The Idea of Europe

One of my favorite seminars to teach at Hampshire is a close study of the contemporary European novel. Of course, I have to be very selective and attend to the limitations on text length imposed by a 14-week semester. Each time that I have offered this seminar, I switch up the novels. It keeps me on my toes and it also energizes me around new subtexts emerging from European literature. I always begin with Hanif Kureishi’s The Buddha of Suburbia. Students can immediately engage with Karim Amir’s announcement that he is “…a funny kind of Englishman.”

We’ve moved around quite a bit in this seminar since 2009. Michel Houellebecq’s The Elementary Particles. Caryl Phillips’s Foreigners. Andrea Levy’s Small Island. Christoph Ransmayr’s The Last World. W.G Sebald’s The Immigrants. David Grossman’s See Under: Love.

The current reading list for the seminar has been quite stable. Apart from Kurieshi’s novel, I’ve included  Elfriede Jelinek’s The Piano Teacher, Imre Kertész’s Fatelessness, Kazuo Ishiguro’s Never Let Me Go and Orhan Pamuk’s The White Castle. 

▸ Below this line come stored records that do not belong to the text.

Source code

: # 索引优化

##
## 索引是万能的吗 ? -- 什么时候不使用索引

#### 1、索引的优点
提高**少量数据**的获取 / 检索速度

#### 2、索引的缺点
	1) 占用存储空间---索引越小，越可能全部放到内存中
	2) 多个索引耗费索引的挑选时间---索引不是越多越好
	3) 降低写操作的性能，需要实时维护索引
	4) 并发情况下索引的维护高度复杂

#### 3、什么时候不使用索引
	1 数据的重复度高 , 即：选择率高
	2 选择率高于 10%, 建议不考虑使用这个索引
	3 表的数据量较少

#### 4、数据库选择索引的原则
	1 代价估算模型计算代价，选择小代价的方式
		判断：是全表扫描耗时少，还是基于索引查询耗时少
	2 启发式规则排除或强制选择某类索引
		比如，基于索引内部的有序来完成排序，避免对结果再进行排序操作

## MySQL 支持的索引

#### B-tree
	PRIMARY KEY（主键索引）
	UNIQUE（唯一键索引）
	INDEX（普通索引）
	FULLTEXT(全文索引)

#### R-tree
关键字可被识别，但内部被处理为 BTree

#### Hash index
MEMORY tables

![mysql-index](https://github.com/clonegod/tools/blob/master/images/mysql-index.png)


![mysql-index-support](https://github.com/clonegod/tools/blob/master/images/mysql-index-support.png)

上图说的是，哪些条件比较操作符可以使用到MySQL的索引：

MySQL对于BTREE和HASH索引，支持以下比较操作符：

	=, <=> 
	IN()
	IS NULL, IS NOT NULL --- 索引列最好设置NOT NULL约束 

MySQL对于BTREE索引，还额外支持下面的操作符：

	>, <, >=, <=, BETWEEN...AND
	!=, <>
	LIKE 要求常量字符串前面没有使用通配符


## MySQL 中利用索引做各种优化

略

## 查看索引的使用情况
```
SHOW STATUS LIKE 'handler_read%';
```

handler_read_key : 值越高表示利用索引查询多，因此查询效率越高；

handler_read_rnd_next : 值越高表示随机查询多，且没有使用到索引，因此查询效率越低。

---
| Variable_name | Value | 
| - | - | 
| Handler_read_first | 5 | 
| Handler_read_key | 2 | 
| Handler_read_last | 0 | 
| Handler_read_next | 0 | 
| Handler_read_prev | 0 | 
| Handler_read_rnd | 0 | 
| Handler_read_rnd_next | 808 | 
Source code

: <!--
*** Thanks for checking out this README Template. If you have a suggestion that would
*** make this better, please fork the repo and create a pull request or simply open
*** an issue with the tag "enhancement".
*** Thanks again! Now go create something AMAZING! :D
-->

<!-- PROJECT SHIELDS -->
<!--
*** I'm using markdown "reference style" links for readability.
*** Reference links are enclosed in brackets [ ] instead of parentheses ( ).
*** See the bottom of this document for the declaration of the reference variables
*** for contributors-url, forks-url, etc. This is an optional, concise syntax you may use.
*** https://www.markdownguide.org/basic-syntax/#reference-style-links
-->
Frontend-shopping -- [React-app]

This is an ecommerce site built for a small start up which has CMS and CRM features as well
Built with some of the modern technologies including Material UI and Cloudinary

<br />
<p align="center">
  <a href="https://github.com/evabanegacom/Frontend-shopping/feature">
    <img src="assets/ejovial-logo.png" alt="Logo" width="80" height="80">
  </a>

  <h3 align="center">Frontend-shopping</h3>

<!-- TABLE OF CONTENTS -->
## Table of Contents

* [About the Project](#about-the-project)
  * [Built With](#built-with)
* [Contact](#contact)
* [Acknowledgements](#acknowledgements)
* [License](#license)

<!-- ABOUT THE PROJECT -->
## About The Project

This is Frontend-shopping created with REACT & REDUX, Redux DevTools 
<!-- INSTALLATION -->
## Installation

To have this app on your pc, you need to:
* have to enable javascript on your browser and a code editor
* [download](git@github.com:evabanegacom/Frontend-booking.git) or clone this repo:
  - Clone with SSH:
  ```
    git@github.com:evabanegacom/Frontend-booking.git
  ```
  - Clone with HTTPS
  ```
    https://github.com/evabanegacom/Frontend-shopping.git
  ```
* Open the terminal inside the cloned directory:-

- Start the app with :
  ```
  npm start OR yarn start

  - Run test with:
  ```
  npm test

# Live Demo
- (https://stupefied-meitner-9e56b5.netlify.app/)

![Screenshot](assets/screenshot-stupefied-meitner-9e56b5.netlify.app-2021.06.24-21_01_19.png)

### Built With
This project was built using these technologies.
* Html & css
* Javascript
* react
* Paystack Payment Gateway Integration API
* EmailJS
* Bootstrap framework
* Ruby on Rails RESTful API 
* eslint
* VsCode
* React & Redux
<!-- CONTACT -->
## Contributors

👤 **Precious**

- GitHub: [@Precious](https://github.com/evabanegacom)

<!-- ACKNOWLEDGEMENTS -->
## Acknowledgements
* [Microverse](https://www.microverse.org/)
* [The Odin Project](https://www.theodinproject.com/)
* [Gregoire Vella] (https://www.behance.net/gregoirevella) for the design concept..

Future novelists that I want to include will expand what we  understand as European literature. In this case, I am thinking about the paucity of women writings in the seminar. One of my lazy reasons relies on the extravagant page count of many novels by women writing Europe:  Zadie Smith, A.S. Byatt, Sarah Waters, Anita Desai, for example. In the next offering, the seminar will focus on how women writers conceive of Europe. This brings me into territories that allows a deeper historical sensibility to emerge – one that is gendered, raced and classed.